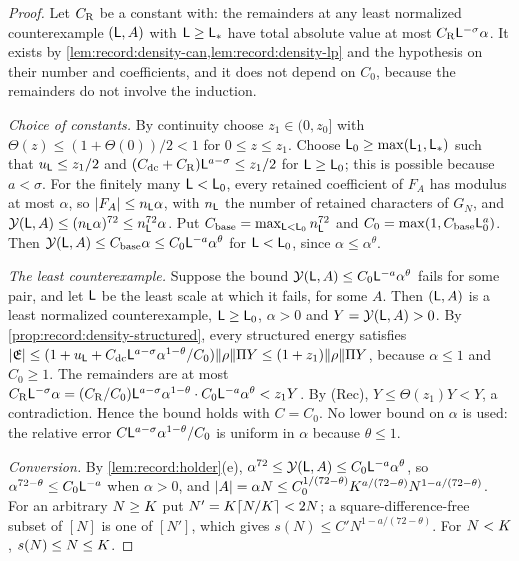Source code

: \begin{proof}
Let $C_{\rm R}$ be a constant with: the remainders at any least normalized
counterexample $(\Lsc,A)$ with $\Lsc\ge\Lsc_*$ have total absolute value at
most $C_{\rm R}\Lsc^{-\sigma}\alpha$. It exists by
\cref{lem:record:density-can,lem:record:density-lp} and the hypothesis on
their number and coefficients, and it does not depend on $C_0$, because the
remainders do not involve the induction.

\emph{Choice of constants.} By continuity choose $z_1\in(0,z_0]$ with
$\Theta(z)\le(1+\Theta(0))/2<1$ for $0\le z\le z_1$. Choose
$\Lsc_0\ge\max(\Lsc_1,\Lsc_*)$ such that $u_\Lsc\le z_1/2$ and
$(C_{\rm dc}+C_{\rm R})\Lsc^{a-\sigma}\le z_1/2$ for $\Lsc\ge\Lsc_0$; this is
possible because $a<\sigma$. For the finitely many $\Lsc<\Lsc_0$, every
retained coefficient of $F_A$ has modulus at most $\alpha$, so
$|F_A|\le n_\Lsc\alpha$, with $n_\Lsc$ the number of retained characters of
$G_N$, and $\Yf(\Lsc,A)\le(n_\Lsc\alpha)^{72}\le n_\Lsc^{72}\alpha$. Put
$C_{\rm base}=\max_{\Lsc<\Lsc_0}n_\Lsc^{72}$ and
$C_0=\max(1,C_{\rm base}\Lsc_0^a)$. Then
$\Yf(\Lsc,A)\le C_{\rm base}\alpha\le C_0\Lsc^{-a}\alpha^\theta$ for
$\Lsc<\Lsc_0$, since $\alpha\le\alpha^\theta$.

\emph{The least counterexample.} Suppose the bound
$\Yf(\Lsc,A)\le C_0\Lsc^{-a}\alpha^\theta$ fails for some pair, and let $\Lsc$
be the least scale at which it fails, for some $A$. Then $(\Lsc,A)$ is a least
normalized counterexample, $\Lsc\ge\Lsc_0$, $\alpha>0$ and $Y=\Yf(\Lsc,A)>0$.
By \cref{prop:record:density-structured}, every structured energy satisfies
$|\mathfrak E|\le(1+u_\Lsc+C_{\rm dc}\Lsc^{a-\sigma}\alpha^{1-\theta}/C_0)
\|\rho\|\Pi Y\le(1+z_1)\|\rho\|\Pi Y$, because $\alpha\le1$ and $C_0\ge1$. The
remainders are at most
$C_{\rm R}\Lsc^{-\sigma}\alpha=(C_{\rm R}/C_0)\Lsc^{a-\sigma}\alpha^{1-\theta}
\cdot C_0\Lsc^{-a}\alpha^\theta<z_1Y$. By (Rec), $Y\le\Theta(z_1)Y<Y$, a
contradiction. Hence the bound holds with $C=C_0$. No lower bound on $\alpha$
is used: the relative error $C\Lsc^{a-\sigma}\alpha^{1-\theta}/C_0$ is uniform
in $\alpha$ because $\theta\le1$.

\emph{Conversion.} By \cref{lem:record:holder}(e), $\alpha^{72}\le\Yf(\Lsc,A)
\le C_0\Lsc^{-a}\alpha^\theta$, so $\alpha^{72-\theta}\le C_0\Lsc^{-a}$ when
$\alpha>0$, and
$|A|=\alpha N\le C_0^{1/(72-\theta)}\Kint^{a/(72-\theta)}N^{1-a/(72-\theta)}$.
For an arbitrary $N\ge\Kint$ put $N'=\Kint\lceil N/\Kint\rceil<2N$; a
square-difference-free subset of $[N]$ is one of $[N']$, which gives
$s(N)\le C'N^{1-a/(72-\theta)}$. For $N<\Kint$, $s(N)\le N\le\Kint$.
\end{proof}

= = =

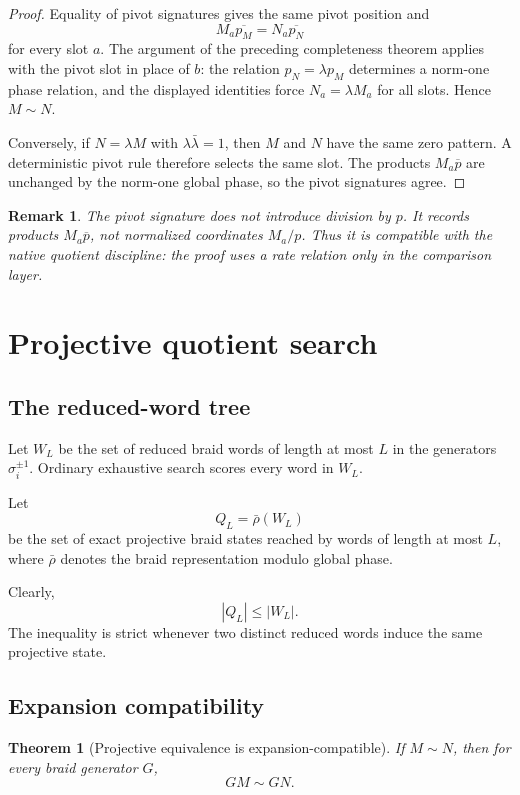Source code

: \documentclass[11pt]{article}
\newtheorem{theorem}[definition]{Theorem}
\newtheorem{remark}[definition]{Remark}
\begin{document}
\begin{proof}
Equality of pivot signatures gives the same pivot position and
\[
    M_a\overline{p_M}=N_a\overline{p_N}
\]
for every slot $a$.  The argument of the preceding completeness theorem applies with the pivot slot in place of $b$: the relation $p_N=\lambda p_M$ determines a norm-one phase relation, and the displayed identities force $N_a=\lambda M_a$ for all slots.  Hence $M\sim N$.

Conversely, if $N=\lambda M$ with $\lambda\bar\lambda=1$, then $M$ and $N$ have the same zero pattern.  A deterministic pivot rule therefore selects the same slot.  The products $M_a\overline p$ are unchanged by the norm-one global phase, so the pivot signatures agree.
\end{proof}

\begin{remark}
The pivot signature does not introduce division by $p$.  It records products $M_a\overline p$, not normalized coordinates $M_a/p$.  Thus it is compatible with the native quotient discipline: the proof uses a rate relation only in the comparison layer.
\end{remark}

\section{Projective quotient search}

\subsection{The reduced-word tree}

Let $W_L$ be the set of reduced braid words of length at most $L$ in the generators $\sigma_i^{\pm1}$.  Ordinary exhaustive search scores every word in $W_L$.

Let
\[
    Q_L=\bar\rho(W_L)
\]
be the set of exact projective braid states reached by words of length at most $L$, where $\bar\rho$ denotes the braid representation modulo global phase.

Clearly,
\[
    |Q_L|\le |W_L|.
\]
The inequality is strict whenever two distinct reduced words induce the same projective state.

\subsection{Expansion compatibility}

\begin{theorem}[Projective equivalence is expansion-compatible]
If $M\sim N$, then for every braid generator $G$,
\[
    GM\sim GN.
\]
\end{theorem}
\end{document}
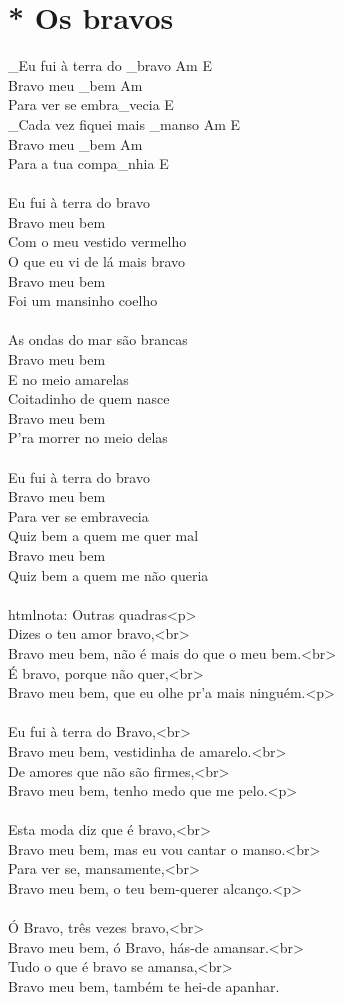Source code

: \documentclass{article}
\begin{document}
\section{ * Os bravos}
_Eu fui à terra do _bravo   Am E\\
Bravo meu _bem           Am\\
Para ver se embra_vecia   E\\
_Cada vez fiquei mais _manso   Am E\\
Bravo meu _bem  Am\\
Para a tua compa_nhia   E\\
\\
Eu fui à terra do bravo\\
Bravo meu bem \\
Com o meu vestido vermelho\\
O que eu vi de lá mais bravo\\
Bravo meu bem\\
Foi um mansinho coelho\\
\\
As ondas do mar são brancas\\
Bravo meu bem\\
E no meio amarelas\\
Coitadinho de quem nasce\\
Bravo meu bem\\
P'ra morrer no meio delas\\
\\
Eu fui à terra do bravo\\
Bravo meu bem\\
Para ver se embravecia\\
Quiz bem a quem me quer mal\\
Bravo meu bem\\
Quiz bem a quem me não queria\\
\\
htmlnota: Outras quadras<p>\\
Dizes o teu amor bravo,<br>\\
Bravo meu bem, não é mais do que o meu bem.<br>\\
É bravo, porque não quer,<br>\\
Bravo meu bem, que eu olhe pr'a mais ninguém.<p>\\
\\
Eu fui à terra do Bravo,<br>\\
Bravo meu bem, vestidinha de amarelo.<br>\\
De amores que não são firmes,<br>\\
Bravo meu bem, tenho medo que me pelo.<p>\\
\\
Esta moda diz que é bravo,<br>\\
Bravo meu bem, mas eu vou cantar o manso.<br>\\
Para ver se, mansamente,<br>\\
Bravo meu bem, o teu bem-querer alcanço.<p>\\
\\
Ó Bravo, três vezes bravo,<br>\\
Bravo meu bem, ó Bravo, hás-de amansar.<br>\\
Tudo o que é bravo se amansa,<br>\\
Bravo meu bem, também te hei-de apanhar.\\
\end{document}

= = =

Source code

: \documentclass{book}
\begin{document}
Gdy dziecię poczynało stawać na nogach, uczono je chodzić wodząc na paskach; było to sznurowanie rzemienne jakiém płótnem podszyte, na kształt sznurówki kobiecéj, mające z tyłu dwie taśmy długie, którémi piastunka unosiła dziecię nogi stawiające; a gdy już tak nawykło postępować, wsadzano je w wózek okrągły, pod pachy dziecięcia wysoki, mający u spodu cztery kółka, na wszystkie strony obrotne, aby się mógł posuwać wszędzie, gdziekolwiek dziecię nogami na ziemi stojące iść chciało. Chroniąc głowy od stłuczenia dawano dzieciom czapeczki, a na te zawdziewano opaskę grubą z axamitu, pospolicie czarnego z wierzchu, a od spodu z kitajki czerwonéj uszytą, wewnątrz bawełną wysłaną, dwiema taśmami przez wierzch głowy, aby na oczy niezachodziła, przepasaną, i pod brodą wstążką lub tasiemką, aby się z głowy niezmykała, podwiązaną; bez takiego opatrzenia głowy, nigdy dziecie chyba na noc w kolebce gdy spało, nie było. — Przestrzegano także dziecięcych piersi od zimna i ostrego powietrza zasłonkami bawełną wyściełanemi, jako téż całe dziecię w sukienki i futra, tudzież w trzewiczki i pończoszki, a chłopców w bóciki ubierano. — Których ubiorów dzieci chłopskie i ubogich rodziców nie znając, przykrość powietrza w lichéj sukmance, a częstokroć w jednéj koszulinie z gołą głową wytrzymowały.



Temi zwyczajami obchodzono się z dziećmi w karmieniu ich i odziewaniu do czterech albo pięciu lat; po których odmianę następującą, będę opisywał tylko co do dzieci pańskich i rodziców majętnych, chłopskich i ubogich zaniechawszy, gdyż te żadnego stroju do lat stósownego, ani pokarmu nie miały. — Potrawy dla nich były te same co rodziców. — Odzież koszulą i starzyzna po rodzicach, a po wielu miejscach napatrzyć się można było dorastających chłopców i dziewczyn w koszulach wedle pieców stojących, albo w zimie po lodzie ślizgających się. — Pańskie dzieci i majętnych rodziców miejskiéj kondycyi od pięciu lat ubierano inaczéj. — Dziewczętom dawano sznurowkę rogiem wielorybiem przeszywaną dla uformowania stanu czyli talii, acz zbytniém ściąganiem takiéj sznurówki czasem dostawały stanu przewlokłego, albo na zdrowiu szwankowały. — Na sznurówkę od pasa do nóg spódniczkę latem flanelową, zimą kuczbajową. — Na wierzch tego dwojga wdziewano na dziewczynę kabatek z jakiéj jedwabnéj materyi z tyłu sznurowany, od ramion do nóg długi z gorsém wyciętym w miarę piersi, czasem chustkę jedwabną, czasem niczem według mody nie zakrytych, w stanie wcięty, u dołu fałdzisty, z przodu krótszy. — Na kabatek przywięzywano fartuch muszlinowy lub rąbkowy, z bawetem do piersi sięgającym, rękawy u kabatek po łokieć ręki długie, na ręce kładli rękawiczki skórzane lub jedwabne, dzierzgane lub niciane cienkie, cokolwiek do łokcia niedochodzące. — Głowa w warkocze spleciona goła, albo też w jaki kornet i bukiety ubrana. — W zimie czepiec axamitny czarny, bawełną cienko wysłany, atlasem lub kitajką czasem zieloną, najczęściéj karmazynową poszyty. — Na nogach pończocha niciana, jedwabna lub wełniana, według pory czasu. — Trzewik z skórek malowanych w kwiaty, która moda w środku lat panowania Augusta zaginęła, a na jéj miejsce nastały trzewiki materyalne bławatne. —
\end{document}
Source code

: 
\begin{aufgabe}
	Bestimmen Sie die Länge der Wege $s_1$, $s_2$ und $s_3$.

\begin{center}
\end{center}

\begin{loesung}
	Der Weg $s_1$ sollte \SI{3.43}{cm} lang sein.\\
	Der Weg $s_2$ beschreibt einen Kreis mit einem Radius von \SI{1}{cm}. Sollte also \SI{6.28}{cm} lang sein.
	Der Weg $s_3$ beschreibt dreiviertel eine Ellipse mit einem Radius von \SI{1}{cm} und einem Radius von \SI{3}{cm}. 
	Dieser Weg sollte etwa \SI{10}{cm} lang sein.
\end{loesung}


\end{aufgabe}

= = =

== About this task ==
Go line by line through the data, copying each one that contains the word "remark".

== Result ==
\newtheorem{remark}[definition]{Remark}
\begin{remark}
\end{remark}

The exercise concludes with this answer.